The only reason that Lynch states that he ruled the program illegal is that it goes well beyond the purview of the legislation, and that any program allowing such actions should be designated with “unmistakable language.”

Perhaps fortunate about this statement is that unlikely that such a new version of the NSA program could pass through the House and Senate given the current political climate. However, if in the future there is another terrorist threat, much like the one on September 11, 2001, Americans across the country and in Washington, D.C. may once again engage in the kind of group-think which led to the creation of the current surveillance state.

Worse yet, the Supreme Court (the body in which the current matter may eventually have to be resolved) has historically given great leeway to the government and President on matters which they deem to be concerning “national security.”

For example, in the Prize Cases, it was ruled that President Lincoln’s blockade of Southern Ports during the Civil War was Constitutional. Also ruled Constitutional in Schenck v. United States was the enforcement of President Wilson’s Espionage Act, which convicted individuals of the criminal offense of obstruction of the draft for handing out leaflets encouraging resistance to induction.

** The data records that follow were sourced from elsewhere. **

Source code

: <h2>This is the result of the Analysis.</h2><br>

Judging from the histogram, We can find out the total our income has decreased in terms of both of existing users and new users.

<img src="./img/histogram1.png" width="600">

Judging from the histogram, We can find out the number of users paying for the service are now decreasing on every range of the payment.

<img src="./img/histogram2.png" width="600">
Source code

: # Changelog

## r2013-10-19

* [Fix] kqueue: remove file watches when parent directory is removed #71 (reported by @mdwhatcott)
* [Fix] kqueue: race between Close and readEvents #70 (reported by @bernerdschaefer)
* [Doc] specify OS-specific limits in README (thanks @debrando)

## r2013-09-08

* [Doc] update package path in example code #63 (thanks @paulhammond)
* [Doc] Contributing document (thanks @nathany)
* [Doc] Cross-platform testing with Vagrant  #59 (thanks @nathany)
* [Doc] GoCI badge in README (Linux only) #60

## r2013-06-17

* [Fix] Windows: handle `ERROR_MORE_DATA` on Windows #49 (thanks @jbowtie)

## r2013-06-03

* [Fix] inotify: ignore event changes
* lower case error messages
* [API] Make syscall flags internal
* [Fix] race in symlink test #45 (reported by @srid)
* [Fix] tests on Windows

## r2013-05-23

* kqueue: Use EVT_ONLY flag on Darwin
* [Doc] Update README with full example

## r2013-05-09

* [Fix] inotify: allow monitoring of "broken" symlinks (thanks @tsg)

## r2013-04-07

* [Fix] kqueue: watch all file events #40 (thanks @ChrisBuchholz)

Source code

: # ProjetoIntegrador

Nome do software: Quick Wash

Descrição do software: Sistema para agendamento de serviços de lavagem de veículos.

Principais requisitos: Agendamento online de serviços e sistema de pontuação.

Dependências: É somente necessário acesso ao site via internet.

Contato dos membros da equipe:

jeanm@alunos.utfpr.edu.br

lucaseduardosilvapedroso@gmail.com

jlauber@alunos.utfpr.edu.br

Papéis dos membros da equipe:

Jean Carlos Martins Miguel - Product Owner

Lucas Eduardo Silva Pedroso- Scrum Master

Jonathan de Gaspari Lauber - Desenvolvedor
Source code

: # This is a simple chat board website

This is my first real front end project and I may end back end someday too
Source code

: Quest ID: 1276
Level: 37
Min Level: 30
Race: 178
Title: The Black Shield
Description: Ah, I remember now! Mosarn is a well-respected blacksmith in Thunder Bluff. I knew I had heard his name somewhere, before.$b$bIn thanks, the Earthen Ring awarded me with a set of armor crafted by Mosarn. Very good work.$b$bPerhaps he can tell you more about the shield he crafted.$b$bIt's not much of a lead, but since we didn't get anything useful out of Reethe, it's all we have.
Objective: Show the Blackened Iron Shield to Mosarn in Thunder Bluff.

Perhaps most infamously, the Supreme Court ruled in Korematsu v. United States that Executive Order 9066, which President Roosevelt used to intern thousands of Japanese Americans, was Constitutional. Most recently, in Holder v. Humanitarian Law Project, the Court ruled that it is Constitutional for the government to prohibit the providing of non-violent material support, including legal services and advice, to designated “terrorist organizations.”

In other words, it could be a long road ahead before the Supreme Court ultimately rules on the Constitutionality of the NSA spying program, and even then, there is no guarantee that the Second Circuit’s decision means that the Fourth Amendment will ultimately prevail. Based on the information and precedents that we have, it could very well be the case that the NSA spying program will be ruled Constitutional in a 5-4 decision with Justice Kennedy joining the “conservative” bloc against the “liberals.”

It is for these reasons that while the Second Circuit’s decision should be applauded, this battle for liberty is far from over. Accordingly, we must remain vigilant in our defense of the Fourth Amendment against the surveillance state.